36 | İnceldiği Yerden Kopar

366 35 57
                                    




Hepinize merhaba bir tanelerim, biliyorum uzun zamandır böyle aralıklı atmamıştım bölümleri ama iki gündür ne halde olduğumu görseniz iyi bile atmışsın derdiniz eminim ki ama merak etmeyin telafi etmek için diğer bölüm yolda, bu bölüm şu kader ne bu kadar değişmiş onu anlattığım biraz inişli çıkışlı biraz komik bir bölüm oldu umarım beğenirsiniz, iyi okumalar dilerim, hepinize bol öpücükler...

Bölüme oy vermeyi ve yorum yapmayı unutmayın, yorumların hepsini okuyorum. ^^

Instagram : Byzloey


36. Bölüm | İnceldiği Yerden Kopar


Don't Blame me | Taylor Swift

''yarın... ''

''gece yarısı... ''

''plağı aç... ''

''Mumları yak...''

''Ve sana bir yere ait hissettiren adamı bekle.''

Sana bir yere ait hissettiren adamı bekle... Koca şehirler hissettirememiş bana bir yere ait, koca şehirlere sığmamışım ben. Her şey etrafımda olmasına rağmen bulamamışım aradığımı. Sen nasıl başardın bunu? Nasıl başardın ki dünyaların veremediğini vermeyi? Nasıl başardın içine beni sığdırmayı?

Bazen birine varmak da bir yere ait hissettirir...

O yüzden mi şehirler yetmedi bana? Sen yoksun diye miydi bütün bunlar? Bundan mıydı içimdeki tüm boşluk? Bu yüzden mi rüzgâr beni estiği yere savuruyordu savruluyordum öylece...

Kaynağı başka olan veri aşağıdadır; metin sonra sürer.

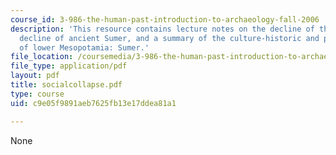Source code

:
 ```yaml
---
course_id: 3-986-the-human-past-introduction-to-archaeology-fall-2006
description: 'This resource contains lecture notes on the decline of the classic Maya,
  decline of ancient Sumer, and a summary of the culture-historic and political history
  of lower Mesopotamia: Sumer.'
file_location: /coursemedia/3-986-the-human-past-introduction-to-archaeology-fall-2006/c9e05f9891aeb7625fb13e17ddea81a1_socialcollapse.pdf
file_type: application/pdf
layout: pdf
title: socialcollapse.pdf
type: course
uid: c9e05f9891aeb7625fb13e17ddea81a1

---
```

None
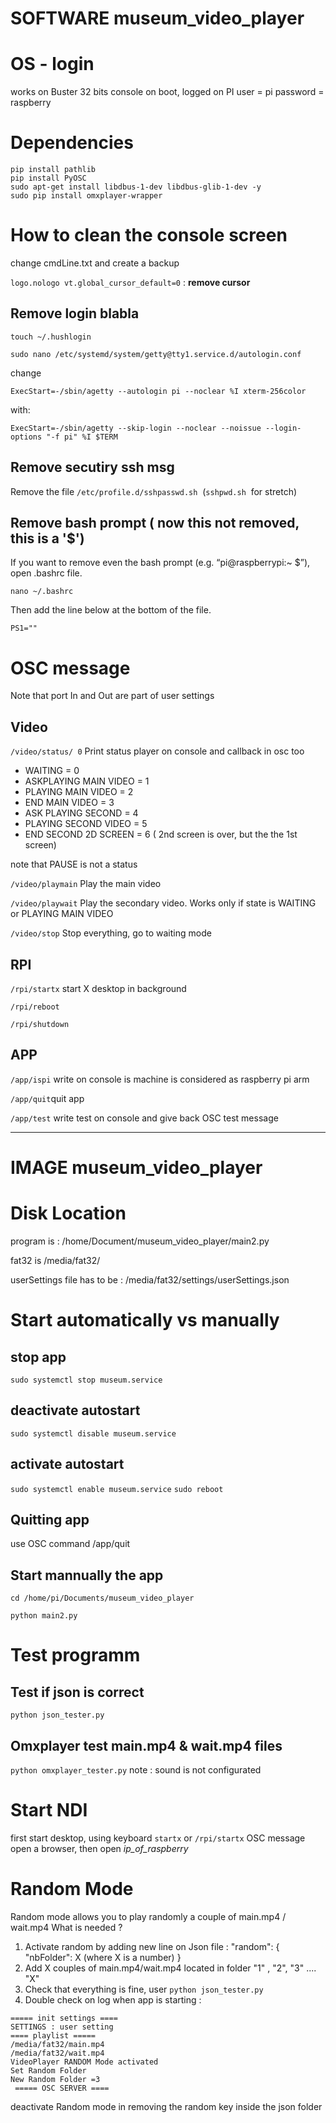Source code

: # SOFTWARE museum_video_player 

# OS - login
works on Buster 32 bits
console on boot, logged on PI
user = pi
password = raspberry

# Dependencies
```
pip install pathlib
pip install PyOSC
sudo apt-get install libdbus-1-dev libdbus-glib-1-dev -y
sudo pip install omxplayer-wrapper
```

# How to clean the console screen
change  cmdLine.txt and create a backup

`logo.nologo vt.global_cursor_default=0` : **remove cursor**

## Remove login blabla

`touch ~/.hushlogin` 

`sudo nano /etc/systemd/system/getty@tty1.service.d/autologin.conf`

change
```
ExecStart=-/sbin/agetty --autologin pi --noclear %I xterm-256color
```

with:

```
ExecStart=-/sbin/agetty --skip-login --noclear --noissue --login-options "-f pi" %I $TERM
```

## Remove secutiry  ssh msg 

Remove the file `/etc/profile.d/sshpasswd.sh`
 (`sshpwd.sh`
 for stretch)


## Remove bash prompt ( now this not removed, this is a '$') 

If you want to remove even the bash prompt (e.g. “pi@raspberrypi:~ $”), open .bashrc file.

```
nano ~/.bashrc
```

Then add the line below at the bottom of the file.

```
PS1=""
```



# OSC message

Note that port In and Out are part of user settings

## Video
`/video/status/ 0`  Print status player on console and callback in osc too
* WAITING = 0
* ASKPLAYING MAIN VIDEO = 1
* PLAYING MAIN VIDEO = 2
* END MAIN VIDEO = 3
* ASK PLAYING SECOND = 4
* PLAYING SECOND VIDEO = 5
* END SECOND 2D SCREEN = 6 ( 2nd screen is over, but the the 1st screen)

note that PAUSE is not a status

`/video/playmain` Play the main video

`/video/playwait` Play the secondary video. Works only if state is WAITING or PLAYING MAIN VIDEO

`/video/stop` Stop everything, go to waiting mode

## RPI
`/rpi/startx` start X desktop in background

`/rpi/reboot`

`/rpi/shutdown`

## APP
`/app/ispi` write on console is machine is considered as raspberry pi arm

`/app/quit`quit app

`/app/test` write test on console and give back OSC test message



-----------
# IMAGE museum_video_player

# Disk Location
program is : /home/Document/museum_video_player/main2.py

fat32 is /media/fat32/

userSettings file has to be : /media/fat32/settings/userSettings.json

# Start automatically vs manually
## stop app
 `sudo systemctl stop museum.service`
## deactivate autostart
 `sudo systemctl disable museum.service`
## activate autostart
  `sudo systemctl enable museum.service`
  `sudo reboot`
## Quitting app
use OSC command /app/quit 
## Start mannually the app
`cd /home/pi/Documents/museum_video_player`

`python main2.py`


# Test programm
 ## Test if json is correct
 `python json_tester.py`

 ## Omxplayer test main.mp4 & wait.mp4 files
 `python omxplayer_tester.py`  note : sound is not configurated


 

# Start NDI
first start desktop, using keyboard `startx`  or   `/rpi/startx` OSC message
open a browser, then open _ip_of_raspberry_

 
# Random Mode
Random mode allows you to play randomly a couple of main.mp4 / wait.mp4
What is needed ?
1. Activate random by adding new line on Json file : 
"random": {
        "nbFolder": X (where X is a number)
    }
2. Add X couples of main.mp4/wait.mp4 located in folder "1" , "2", "3" .... "X"
3. Check that everything is fine, user `python json_tester.py`
4. Double check on log when app is starting :
```
===== init settings ====
SETTINGS : user setting
==== playlist =====
/media/fat32/main.mp4
/media/fat32/wait.mp4
VideoPlayer RANDOM Mode activated
Set Random Folder
New Random Folder =3
 ===== OSC SERVER ====
 ```

 deactivate Random mode in removing the random key inside the json folder



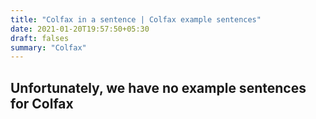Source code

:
 ```yaml
---
title: "Colfax in a sentence | Colfax example sentences"
date: 2021-01-20T19:57:50+05:30
draft: falses
summary: "Colfax"
---
```

## Unfortunately, we have no example sentences for Colfax                 
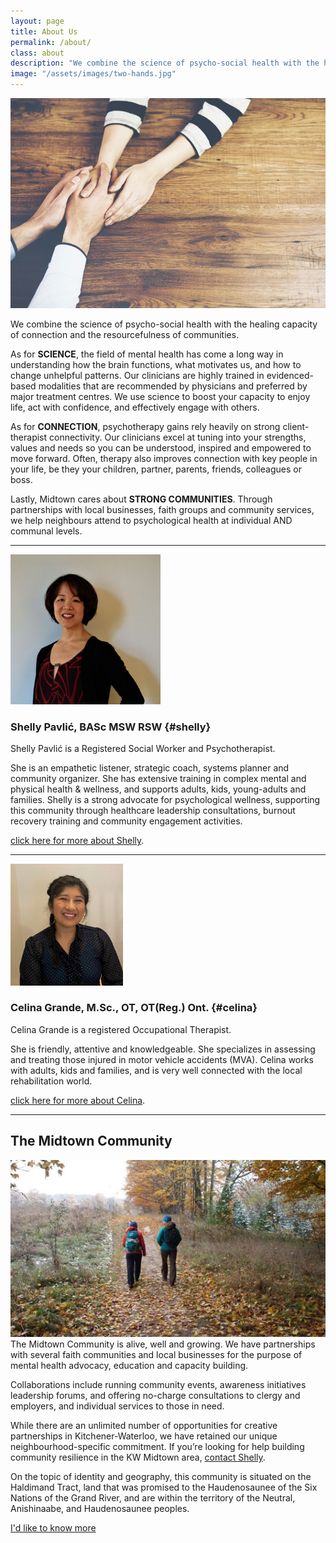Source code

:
 ```yaml
---
layout: page
title: About Us
permalink: /about/
class: about
description: "We combine the science of psycho-social health with the healing capacity of connection and the resourcefulness of communities."
image: "/assets/images/two-hands.jpg"
---
```


<img src="/assets/images/two-hands.jpg" alt="" class="image-float float-right">

We combine the science of psycho-social health with the healing capacity of connection and the resourcefulness of communities.

As for **SCIENCE**, the field of mental health has come a long way in understanding how the brain functions, what motivates us, and how to change unhelpful patterns. Our clinicians are highly trained in evidenced-based modalities that are recommended by physicians and preferred by major treatment centres. We use science to boost your capacity to enjoy life, act with confidence, and effectively engage with others.

As for **CONNECTION**, psychotherapy gains rely heavily on strong client-therapist connectivity. Our clinicians excel at tuning into your strengths, values and needs so you can be understood, inspired and empowered to move forward. Often, therapy also improves connection with key people in your life, be they your children, partner, parents, friends, colleagues or boss.

Lastly, Midtown cares about **STRONG COMMUNITIES**. Through partnerships with local businesses, faith groups and community services, we help neighbours attend to psychological health at individual AND communal levels.

-------

<img src="/assets/images/shelly-1.jpg" alt="" style="max-width: 240px;" class="image-float float-left">

### Shelly Pavlić, BASc MSW RSW {#shelly}


Shelly Pavlić is a Registered Social Worker and Psychotherapist. 

She is an empathetic listener, strategic coach, systems planner and community organizer. She has extensive training in complex mental and physical health & wellness, and supports adults, kids, young-adults and families. Shelly is a strong advocate for psychological wellness, supporting this community through healthcare leadership consultations, burnout recovery training and community engagement activities.

[click here for more about Shelly](/about/shelly).

-------


<img src="/assets/images/celina2straight.jpg" alt="" style="max-width: 180px;" class="image-float float-right">

### Celina Grande, M.Sc., OT, OT(Reg.) Ont. {#celina}


Celina Grande is a registered Occupational Therapist. 

She is friendly, attentive and knowledgeable. She specializes in assessing and treating those injured in motor vehicle accidents (MVA). Celina works with adults, kids and families, and is very well connected with the local rehabilitation world.

[click here for more about Celina](/about/celina).

_______

## The Midtown Community

<img src="/assets/images/hiking.jpg" alt="" class="image-float float-left"> The Midtown Community is alive, well and growing. We have partnerships with several faith communities and local businesses for the purpose of mental health advocacy, education and capacity building. 

Collaborations include running community events, awareness initiatives leadership forums, and offering no-charge consultations to clergy and employers, and individual services to those in need.

While there are an unlimited number of opportunities for creative partnerships in Kitchener-Waterloo, we have retained our unique neighbourhood-specific commitment. If you’re looking for help building community resilience in the KW Midtown area, [contact Shelly](mailto:shelly@midtowncounselling.ca).

On the topic of identity and geography, this community is situated on the Haldimand Tract, land that was promised to the Haudenosaunee of the Six Nations of the Grand River, and are within the territory of the Neutral, Anishinaabe, and Haudenosaunee peoples.

<div class="callout-link"><a class="link-button" href="/contact/">I'd like to know more</a></div>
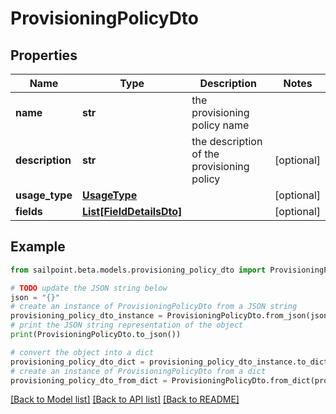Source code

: # ProvisioningPolicyDto


## Properties

Name | Type | Description | Notes
------------ | ------------- | ------------- | -------------
**name** | **str** | the provisioning policy name | 
**description** | **str** | the description of the provisioning policy | [optional] 
**usage_type** | [**UsageType**](UsageType.md) |  | [optional] 
**fields** | [**List[FieldDetailsDto]**](FieldDetailsDto.md) |  | [optional] 

## Example

```python
from sailpoint.beta.models.provisioning_policy_dto import ProvisioningPolicyDto

# TODO update the JSON string below
json = "{}"
# create an instance of ProvisioningPolicyDto from a JSON string
provisioning_policy_dto_instance = ProvisioningPolicyDto.from_json(json)
# print the JSON string representation of the object
print(ProvisioningPolicyDto.to_json())

# convert the object into a dict
provisioning_policy_dto_dict = provisioning_policy_dto_instance.to_dict()
# create an instance of ProvisioningPolicyDto from a dict
provisioning_policy_dto_from_dict = ProvisioningPolicyDto.from_dict(provisioning_policy_dto_dict)
```
[[Back to Model list]](../README.md#documentation-for-models) [[Back to API list]](../README.md#documentation-for-api-endpoints) [[Back to README]](../README.md)


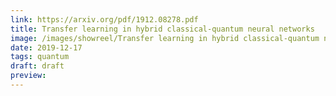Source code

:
 ```yaml
---
link: https://arxiv.org/pdf/1912.08278.pdf
title: Transfer learning in hybrid classical-quantum neural networks
image: /images/showreel/Transfer learning in hybrid classical-quantum neural networks.jpg
date: 2019-12-17
tags: quantum
draft: draft
preview:
---
```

Kaybolurdunuz bazen, çocukken ya da yetişkinken. Çocukken fiilen kaybolurduk, bizi bulurlardı. En azından çoğumuzu.

Ama yetişkinken kaybolduğumuz yer çok daha derindi ve bizi orada kimse bulamıyordu, öyle bir kayboluştu ki bu kimse fark etmezdi bile. Dışardan hala aynıyım ama içeride neredeyim onu ben bile bilmiyorum.

Kayıbım ama nerede kaybolduğumu bilmiyorum, ayaklarım gidiyor ama nereye bilmiyorum. Nefes alıyorum ama bu mu beni yaşatan bilmiyorum.

Çünkü ben de kaybolup duruyorum, kimsenin bulamayacağı ulaşamayacağı yerlerde. Beni bulabileceklerini de düşünmüyorum çünkü nerede kaybolduğunuzu bilmezseniz eğer kendinizi aramaya nereden başlayacağınızı da bilemezsiniz. Kafanızın içi o kadar büyüktür ki oraya dünyaları sığdırırsınız ama o kadar küçüktür ki kendinizi o dünyaya sığdıramazsınız.

Ben bile nerede kaybolduğumu bilmezken başkası nasıl bilip beni bulabilirdi ki bu kafamın içinde? Nerede arayacaktı ki beni? Hangi geçmişimde ya da hangi anımda?

Belki de kimse bulmaz seni.... Ve sen o sonsuzlukta dışarıdan dimdik ayakta dururken içeride olan enkazların altında kalır çok daha derinlerde kaybolursun. En sonunda da gözlerini yumarsın o zaman ya enkazlar üstünden kalkar ya da çok daha ağırı biner üstüne.

Ama iki türlü de artık kayıp değil ya yerin dibine inersin ya da göğe yükselirsin ve artık nerede olacağını bilirsin.

Bilmek bilmemezlikten çok daha iyidir her zaman ister gece uyumak için ister aklını doldurmaması için istersen de yanlış bir şey yapmamak için ama gereklidir bilmek. Çünkü akıl bilmediği her şeyin yerini ihtimallerle doldurur. Olması muhtemel olmayan bir sürü şey geçer gerçeğin yerine.